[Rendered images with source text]
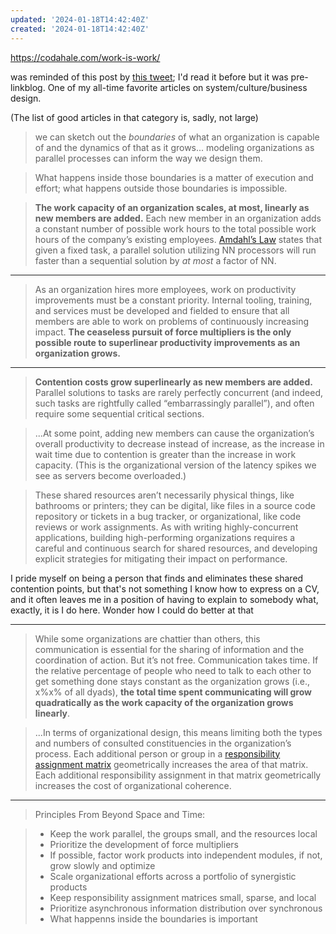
```yaml
---
updated: '2024-01-18T14:42:40Z'
created: '2024-01-18T14:42:40Z'
---
```

https://codahale.com/work-is-work/

was reminded of this post by [this tweet](https://nitter.net/apenwarr/status/1747068908929192432#m); I'd read it before but it was pre-linkblog. One of my all-time favorite articles on system/culture/business design.

(The list of good articles in that category is, sadly, not large)

> we can sketch out the _boundaries_ of what an organization is capable of and the dynamics of that as it grows... modeling organizations as parallel processes can inform the way we design them.

> What happens inside those boundaries is a matter of execution and effort; what happens outside those boundaries is impossible.

> **The work capacity of an organization scales, at most, linearly as new members are added.** Each new member in an organization adds a constant number of possible work hours to the total possible work hours of the company’s existing employees. [Amdahl’s Law](https://en.wikipedia.org/wiki/Amdahl%27s_law) states that given a fixed task, a parallel solution utilizing NN processors will run faster than a sequential solution by _at most_ a factor of NN.

---

> As an organization hires more employees, work on productivity improvements must be a constant priority. Internal tooling, training, and services must be developed and fielded to ensure that all members are able to work on problems of continuously increasing impact. **The ceaseless pursuit of force multipliers is the only possible route to superlinear productivity improvements as an organization grows.**

---

> **Contention costs grow superlinearly as new members are added.** Parallel solutions to tasks are rarely perfectly concurrent (and indeed, such tasks are rightfully called “embarrassingly parallel”), and often require some sequential critical sections.

> ...At some point, adding new members can cause the organization’s overall productivity to decrease instead of increase, as the increase in wait time due to contention is greater than the increase in work capacity. (This is the organizational version of the latency spikes we see as servers become overloaded.)

> These shared resources aren’t necessarily physical things, like bathrooms or printers; they can be digital, like files in a source code repository or tickets in a bug tracker, or organizational, like code reviews or work assignments. As with writing highly-concurrent applications, building high-performing organizations requires a careful and continuous search for shared resources, and developing explicit strategies for mitigating their impact on performance.

I pride myself on being a person that finds and eliminates these shared contention points, but that's not something I know how to express on a CV, and it often leaves me in a position of having to explain to somebody what, exactly, it is I do here. Wonder how I could do better at that

---

> While some organizations are chattier than others, this communication is essential for the sharing of information and the coordination of action. But it’s not free. Communication takes time. If the relative percentage of people who need to talk to each other to get something done stays constant as the organization grows (i.e., x%x% of all dyads), **the total time spent communicating will grow quadratically as the work capacity of the organization grows linearly**.

> ...In terms of organizational design, this means limiting both the types and numbers of consulted constituencies in the organization’s process. Each additional person or group in a [responsibility assignment matrix](https://en.wikipedia.org/wiki/Responsibility_assignment_matrix) geometrically increases the area of that matrix. Each additional responsibility assignment in that matrix geometrically increases the cost of organizational coherence.

---

> Principles From Beyond Space and Time:

> - Keep the work parallel, the groups small, and the resources local
> - Prioritize the development of force multipliers
> - If possible, factor work products into independent modules, if not, grow slowly and optimize
> - Scale organizational efforts across a portfolio of synergistic products
> - Keep responsibility assignment matrices small, sparse, and local
> - Prioritize asynchronous information distribution over synchronous
> - What happenns inside the boundaries is important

PROBLEM STATEMENT
If the word "local" appears in a line above, copy that line.

SOLVED EXERCISE
> - Keep the work parallel, the groups small, and the resources local
> - Keep responsibility assignment matrices small, sparse, and local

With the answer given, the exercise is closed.